**What the exercise asks**
Which lines run from the line with "- 서버에서 최적 경로를 연산하여 모터 제어 명령을 subscribe" through the line with "- ui에서 버튼 클릭 시 해당 방향으로 주행하도록 모터에 명령" in the entries below? Print them exactly, both ends included, and nothing more.

Rendered images with source text:

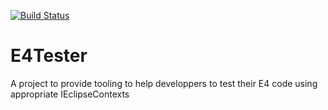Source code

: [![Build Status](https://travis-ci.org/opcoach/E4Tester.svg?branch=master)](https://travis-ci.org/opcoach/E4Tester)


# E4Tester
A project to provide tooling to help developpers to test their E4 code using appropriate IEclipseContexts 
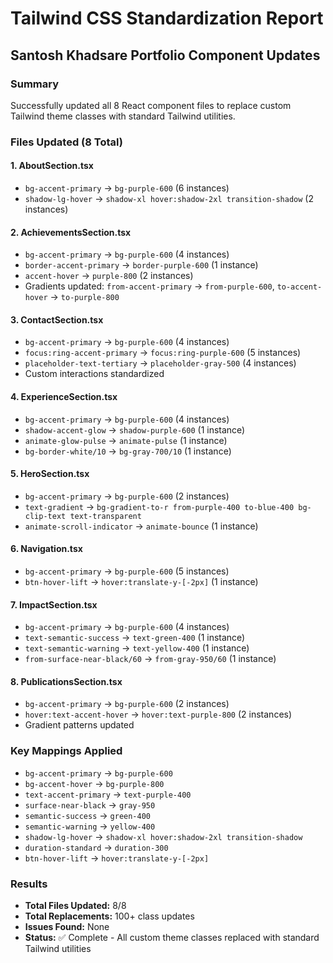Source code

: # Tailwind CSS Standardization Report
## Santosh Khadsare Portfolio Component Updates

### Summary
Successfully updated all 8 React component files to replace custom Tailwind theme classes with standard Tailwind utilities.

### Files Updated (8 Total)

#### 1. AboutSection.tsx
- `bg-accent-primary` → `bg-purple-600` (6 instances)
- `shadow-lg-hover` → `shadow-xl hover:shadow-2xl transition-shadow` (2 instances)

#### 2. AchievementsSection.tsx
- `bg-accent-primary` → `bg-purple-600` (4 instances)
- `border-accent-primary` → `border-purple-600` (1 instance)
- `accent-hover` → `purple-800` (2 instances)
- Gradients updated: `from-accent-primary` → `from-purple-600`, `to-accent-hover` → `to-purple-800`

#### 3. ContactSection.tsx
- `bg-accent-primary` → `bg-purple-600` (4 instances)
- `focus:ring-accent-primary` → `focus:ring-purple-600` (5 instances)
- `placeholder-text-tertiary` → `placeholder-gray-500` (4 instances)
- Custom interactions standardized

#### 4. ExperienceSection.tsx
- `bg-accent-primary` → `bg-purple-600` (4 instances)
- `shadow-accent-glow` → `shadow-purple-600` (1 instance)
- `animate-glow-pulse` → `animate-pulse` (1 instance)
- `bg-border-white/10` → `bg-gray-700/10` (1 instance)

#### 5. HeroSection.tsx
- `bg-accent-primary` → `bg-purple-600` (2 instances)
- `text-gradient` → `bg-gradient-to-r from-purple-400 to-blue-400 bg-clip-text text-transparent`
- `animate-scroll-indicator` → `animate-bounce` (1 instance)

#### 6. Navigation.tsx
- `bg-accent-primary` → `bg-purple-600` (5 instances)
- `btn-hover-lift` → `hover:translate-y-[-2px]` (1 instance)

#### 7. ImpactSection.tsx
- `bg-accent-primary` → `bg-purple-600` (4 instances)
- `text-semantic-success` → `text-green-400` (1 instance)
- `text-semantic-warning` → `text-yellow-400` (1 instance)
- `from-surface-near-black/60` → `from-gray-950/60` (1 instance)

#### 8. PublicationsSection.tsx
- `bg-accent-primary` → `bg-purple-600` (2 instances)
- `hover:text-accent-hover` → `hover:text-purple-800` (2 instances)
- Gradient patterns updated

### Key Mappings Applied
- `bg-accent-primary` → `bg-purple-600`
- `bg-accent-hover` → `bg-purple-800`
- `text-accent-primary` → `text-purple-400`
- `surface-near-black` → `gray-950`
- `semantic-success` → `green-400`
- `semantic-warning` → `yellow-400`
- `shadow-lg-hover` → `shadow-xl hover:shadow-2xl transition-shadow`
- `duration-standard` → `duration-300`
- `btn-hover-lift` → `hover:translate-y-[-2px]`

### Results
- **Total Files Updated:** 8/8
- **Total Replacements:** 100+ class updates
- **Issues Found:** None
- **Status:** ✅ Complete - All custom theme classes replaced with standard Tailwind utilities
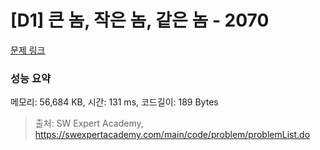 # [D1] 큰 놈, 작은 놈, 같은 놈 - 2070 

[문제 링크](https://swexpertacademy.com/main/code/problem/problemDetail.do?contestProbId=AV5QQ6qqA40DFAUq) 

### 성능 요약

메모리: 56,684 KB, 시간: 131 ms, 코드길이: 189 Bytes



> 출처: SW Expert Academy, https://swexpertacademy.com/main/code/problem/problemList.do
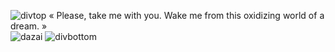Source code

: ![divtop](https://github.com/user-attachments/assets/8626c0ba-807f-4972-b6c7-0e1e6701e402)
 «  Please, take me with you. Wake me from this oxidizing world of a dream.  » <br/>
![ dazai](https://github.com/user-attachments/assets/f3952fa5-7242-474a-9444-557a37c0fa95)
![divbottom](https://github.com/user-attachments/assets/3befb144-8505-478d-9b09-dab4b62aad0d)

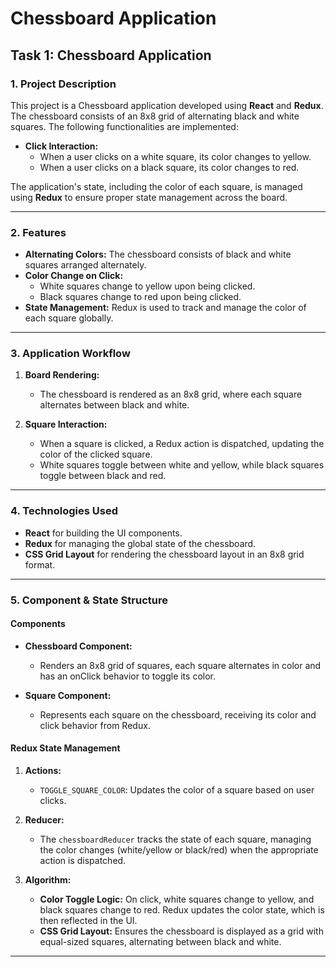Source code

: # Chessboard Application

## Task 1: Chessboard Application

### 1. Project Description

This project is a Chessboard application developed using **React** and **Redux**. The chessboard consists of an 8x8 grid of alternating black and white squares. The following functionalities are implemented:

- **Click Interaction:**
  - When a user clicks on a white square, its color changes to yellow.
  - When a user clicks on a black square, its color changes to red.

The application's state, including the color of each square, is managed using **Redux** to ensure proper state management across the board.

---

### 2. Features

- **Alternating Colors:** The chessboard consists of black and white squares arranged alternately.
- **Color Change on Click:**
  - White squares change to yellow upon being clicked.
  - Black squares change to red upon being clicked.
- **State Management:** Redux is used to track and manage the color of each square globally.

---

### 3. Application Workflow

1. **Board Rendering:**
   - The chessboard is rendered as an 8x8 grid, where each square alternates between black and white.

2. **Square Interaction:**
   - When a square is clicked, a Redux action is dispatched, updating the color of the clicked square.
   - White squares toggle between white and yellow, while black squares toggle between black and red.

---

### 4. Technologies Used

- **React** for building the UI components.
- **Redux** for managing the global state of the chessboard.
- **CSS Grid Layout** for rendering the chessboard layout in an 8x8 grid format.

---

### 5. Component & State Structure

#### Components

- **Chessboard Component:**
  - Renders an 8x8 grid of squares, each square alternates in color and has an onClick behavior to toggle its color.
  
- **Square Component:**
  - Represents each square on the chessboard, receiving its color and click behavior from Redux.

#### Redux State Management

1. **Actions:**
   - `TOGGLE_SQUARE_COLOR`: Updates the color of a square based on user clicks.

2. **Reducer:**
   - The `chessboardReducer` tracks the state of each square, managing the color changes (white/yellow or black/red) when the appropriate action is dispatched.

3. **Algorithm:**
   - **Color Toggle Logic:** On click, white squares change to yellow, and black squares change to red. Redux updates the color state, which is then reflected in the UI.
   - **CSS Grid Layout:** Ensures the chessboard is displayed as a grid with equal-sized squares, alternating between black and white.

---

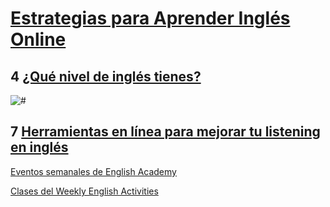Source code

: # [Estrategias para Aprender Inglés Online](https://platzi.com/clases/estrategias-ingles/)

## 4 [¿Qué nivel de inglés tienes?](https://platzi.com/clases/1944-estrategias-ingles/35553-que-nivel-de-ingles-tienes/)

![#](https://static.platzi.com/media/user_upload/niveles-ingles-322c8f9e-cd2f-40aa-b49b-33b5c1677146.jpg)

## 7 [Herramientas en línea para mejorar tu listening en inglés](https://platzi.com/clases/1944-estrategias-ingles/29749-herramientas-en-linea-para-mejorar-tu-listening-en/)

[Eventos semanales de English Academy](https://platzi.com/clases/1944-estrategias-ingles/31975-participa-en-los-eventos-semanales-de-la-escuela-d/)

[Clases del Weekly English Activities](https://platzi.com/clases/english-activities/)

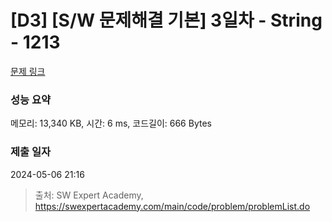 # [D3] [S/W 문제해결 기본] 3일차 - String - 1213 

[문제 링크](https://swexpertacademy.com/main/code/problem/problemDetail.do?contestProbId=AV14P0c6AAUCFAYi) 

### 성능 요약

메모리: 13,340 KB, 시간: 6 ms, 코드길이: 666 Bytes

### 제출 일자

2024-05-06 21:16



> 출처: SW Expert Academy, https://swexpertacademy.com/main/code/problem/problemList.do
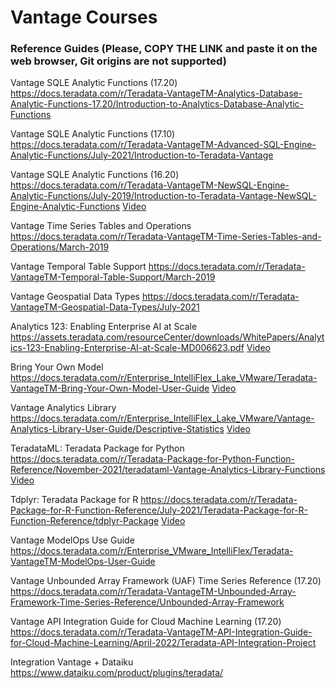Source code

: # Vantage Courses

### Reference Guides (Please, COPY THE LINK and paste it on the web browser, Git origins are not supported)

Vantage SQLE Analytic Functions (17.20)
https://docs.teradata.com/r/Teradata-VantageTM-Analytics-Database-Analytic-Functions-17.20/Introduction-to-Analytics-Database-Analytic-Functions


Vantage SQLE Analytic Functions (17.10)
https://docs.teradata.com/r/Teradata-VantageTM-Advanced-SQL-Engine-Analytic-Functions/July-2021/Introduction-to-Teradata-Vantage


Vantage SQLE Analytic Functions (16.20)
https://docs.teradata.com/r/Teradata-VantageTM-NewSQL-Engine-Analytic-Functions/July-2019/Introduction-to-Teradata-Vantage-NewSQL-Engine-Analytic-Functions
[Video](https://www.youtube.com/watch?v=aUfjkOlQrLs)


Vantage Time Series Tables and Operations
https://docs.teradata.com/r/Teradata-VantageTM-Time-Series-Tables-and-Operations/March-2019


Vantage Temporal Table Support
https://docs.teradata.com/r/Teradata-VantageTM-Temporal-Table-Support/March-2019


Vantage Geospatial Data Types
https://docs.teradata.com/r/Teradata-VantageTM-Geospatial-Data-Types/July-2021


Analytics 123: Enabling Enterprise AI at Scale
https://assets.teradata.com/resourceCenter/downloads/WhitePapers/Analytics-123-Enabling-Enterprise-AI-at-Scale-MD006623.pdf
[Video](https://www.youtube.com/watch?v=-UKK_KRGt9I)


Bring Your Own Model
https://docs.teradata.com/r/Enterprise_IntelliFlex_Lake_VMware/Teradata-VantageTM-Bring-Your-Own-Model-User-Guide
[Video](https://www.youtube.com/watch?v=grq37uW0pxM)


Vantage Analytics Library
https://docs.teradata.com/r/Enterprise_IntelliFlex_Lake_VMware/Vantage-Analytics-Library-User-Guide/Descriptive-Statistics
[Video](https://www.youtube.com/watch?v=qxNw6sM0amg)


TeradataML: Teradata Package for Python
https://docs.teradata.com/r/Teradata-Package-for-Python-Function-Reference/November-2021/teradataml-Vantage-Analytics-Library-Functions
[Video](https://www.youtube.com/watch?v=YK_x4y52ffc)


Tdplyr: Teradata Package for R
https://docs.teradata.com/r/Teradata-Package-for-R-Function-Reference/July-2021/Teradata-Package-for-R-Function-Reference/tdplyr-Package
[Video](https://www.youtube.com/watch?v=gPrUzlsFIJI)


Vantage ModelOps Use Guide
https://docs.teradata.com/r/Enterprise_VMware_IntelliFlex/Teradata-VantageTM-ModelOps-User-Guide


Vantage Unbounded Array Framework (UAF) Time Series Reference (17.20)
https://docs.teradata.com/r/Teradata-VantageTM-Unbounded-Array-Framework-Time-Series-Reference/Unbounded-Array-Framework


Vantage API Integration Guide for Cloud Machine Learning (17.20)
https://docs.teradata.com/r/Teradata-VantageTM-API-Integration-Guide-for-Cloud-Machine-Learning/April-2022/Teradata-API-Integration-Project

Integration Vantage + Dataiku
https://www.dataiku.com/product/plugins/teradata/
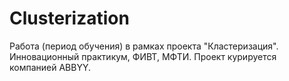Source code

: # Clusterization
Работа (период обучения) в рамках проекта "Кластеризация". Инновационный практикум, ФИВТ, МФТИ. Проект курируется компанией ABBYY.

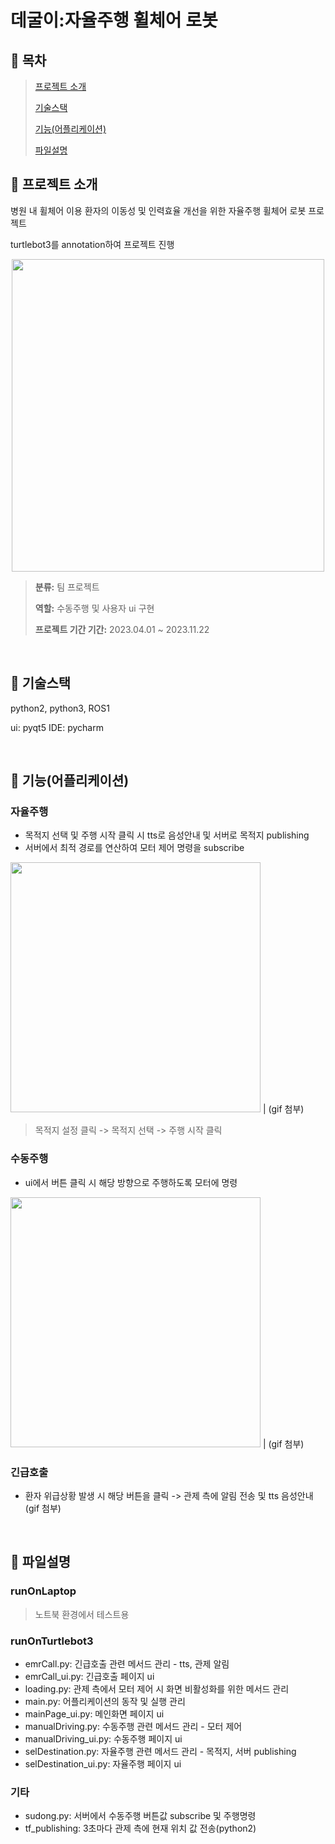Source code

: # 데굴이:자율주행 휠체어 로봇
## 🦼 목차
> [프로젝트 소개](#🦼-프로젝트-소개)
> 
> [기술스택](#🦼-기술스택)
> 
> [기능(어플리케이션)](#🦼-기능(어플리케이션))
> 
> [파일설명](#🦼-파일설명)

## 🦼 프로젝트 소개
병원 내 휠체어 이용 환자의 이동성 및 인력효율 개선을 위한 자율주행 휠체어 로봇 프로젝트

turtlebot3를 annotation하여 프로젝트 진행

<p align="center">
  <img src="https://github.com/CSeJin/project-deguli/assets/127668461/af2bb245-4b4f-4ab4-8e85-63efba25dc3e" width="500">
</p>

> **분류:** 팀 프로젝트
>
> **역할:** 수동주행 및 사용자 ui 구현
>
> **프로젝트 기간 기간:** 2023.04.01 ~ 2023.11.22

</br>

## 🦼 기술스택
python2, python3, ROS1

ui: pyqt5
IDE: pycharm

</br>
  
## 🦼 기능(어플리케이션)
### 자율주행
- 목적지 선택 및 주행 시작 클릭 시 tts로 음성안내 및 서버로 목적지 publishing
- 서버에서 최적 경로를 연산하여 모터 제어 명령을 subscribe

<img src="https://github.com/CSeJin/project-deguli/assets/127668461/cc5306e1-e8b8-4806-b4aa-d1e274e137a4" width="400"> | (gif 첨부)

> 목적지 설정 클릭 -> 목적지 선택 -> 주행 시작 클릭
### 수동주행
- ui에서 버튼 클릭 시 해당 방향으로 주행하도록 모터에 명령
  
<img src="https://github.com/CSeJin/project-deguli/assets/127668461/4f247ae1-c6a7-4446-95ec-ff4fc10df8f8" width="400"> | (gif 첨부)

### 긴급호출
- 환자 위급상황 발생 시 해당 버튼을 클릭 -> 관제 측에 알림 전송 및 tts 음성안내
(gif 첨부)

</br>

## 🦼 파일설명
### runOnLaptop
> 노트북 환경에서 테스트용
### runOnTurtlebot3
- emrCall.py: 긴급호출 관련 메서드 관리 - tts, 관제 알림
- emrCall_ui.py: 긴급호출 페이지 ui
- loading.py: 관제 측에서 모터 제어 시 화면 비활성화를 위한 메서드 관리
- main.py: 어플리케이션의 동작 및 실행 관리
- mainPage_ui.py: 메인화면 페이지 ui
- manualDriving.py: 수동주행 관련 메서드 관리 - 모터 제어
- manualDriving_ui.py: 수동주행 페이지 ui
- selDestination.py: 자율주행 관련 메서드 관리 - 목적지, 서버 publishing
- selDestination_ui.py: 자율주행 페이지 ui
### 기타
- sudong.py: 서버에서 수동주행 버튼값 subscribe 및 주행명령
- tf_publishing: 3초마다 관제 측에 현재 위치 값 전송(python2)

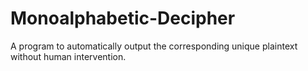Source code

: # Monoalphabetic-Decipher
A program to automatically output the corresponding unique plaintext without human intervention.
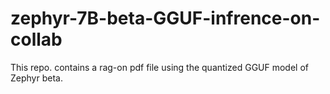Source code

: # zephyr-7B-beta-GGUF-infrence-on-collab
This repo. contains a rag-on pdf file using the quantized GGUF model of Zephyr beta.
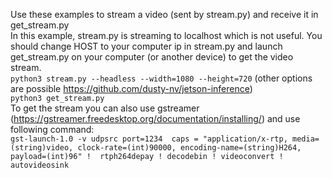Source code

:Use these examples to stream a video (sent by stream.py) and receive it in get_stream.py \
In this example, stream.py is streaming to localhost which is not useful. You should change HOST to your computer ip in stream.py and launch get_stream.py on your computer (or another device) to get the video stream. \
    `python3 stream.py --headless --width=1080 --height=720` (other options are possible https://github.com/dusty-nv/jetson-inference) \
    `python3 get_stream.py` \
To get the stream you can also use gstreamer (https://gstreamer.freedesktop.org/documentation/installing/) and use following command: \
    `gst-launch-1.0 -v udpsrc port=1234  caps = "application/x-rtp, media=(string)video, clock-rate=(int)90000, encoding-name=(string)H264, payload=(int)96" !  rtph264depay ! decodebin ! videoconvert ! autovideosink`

**Result for this task**
- 서버에서 최적 경로를 연산하여 모터 제어 명령을 subscribe

<img src="https://github.com/CSeJin/project-deguli/assets/127668461/cc5306e1-e8b8-4806-b4aa-d1e274e137a4" width="400"> | (gif 첨부)

> 목적지 설정 클릭 -> 목적지 선택 -> 주행 시작 클릭
### 수동주행
- ui에서 버튼 클릭 시 해당 방향으로 주행하도록 모터에 명령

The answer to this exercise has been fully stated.